Data Engineer
About TrialSpark
The biggest bottleneck in bringing new treatments to patients is the clinical trial. On average, getting a drug through the trial process takes nearly a decade and frequently costs $1B+. And the problem is only getting worse.
TrialSpark is a new healthcare company that owns the end-to-end drug development process. Our proprietary technology allows us to integrate and improve clinical research for patients, providers, and sponsors, while executing clinical trials faster and cheaper.
Job Description
As a Data Engineer you will evolve TrialSpark’s data infrastructure and build data-intensive applications to unlock efficiencies in the clinical trial process. You will build pipelines to ingest hundreds of millions of complicated health records, clean and structure this data for analytical and product use cases, and identify patients that will be served by previously inaccessible treatments. You will collaborate with Engineers and stakeholders to achieve targets for data quality and latency and to continuously improve our systems over time. You will evolve our data infrastructure to meet growing operational and data complexity and scale. You will become a domain expert in clinical data and its application to products and operations across the company. As a founding member of the Clinical Data team, you will play a significant role in developing the team’s culture and strategy. Ultimately, you will leverage data to bring treatments to patients who may not have had access otherwise.
Responsibilities
- Design and build data pipelines to clean and structure complex health records
- Deploy tools to continuously monitor, test, and optimize data pipelines to ensure timely delivery and high data quality
- Partner with Data Analysts to assess the quality of our data and automate targeted improvements
- Implement data privacy and security as necessary, for example by implementing de-identification of Personally Identifiable Information
- Partner with our Analytics team to maintain and evolve our modern data stack as necessary (Looker, Redshift, DBT, Stitch)

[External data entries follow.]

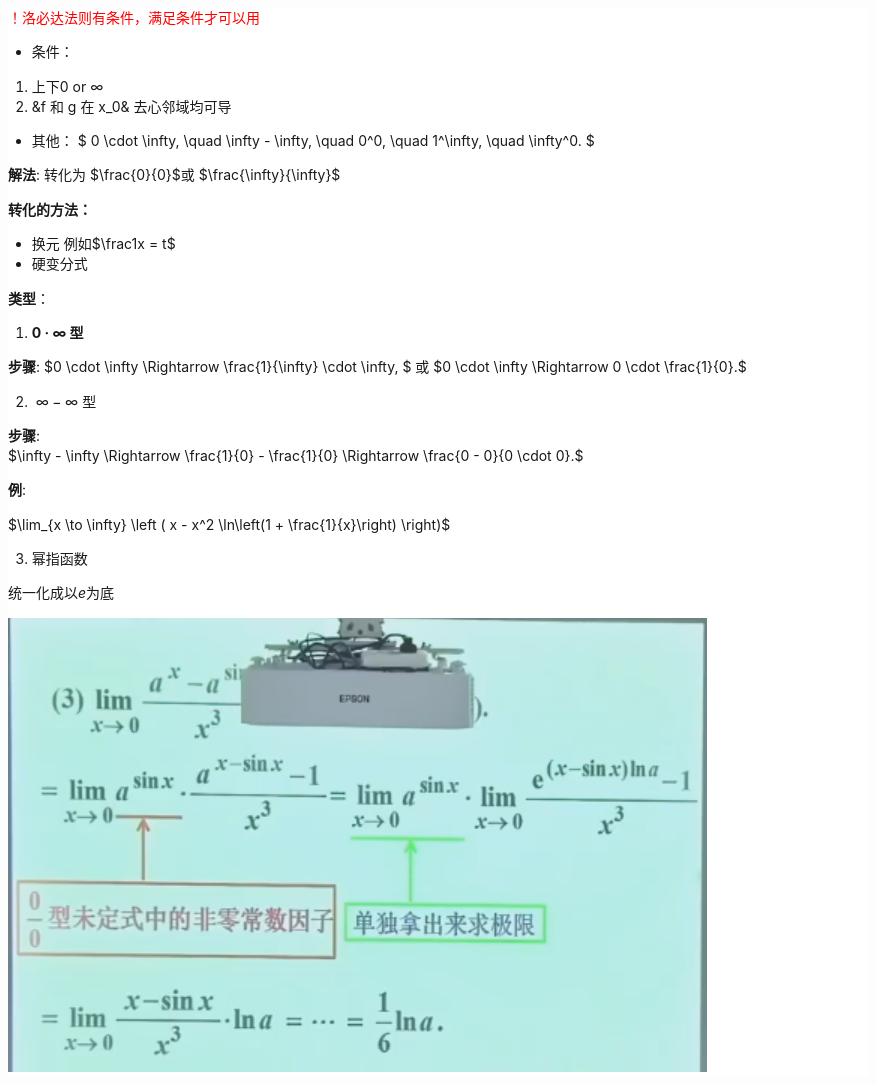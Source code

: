 <font color="#ff0000">！洛必达法则有条件，满足条件才可以用</font>

- 条件：

1. 上下0 or $\infty$ 
2. &f 和 g 在 x_0& 去心邻域均可导 

- 其他：
$
0 \cdot \infty, \quad \infty - \infty, \quad 0^0, \quad 1^\infty, \quad \infty^0.
$

**解法**: 转化为 
$\frac{0}{0}$或 $\frac{\infty}{\infty}$

**转化的方法：**

- 换元 例如$\frac1x = t$
- 硬变分式

**类型**：

1) **0 · $\infty$ 型**

**步骤**: 
$0 \cdot \infty \Rightarrow \frac{1}{\infty} \cdot \infty, $
或 
$0 \cdot \infty \Rightarrow 0 \cdot \frac{1}{0}.$

2) $\ \infty - \infty \ \text{型}$

**步骤**:  
$\infty - \infty \Rightarrow \frac{1}{0} - \frac{1}{0} \Rightarrow \frac{0 - 0}{0 \cdot 0}.$



**例**:  

$\lim_{x \to \infty} \left ( x - x^2 \ln\left(1 + \frac{1}{x}\right) \right)$


3) 幂指函数

统一化成以$e$为底

![alt text](image-32.png)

- Help enforce best practices and promote testability and maintainability throughout our systems and codebase
Qualifications
- One or more years of professional software development experience preferably in a data-oriented role (Data Engineer, Analytics Engineer, etc.)
- Professional experience building and maintaining data pipelines (e.g. Airflow, Prefect, Luigi, AWS Glue and Batch)
- Fluency in SQL and at least one other programming language (Python preferred)
- Experience with Unix, Docker, and cloud technologies
- Strong problem solving and debugging skills
- Strong written and verbal communication skills
Nice to have
- Experience with infrastructure as code tools (e.g. Terraform, Ansible, Pulumi)
- Experience performance tuning row-based (e.g. PostgreSQL) and columnar (e.g. Redshift) data stores
- Experience working with healthcare data (Electronic Health Records, Insurance Claims, etc.)
- B.S. in Computer Science or related field
You will receive consideration for employment without regard to race, color, religion, gender, gender identity or expression, sexual orientation, national origin, genetics, disability, age, or veteran status.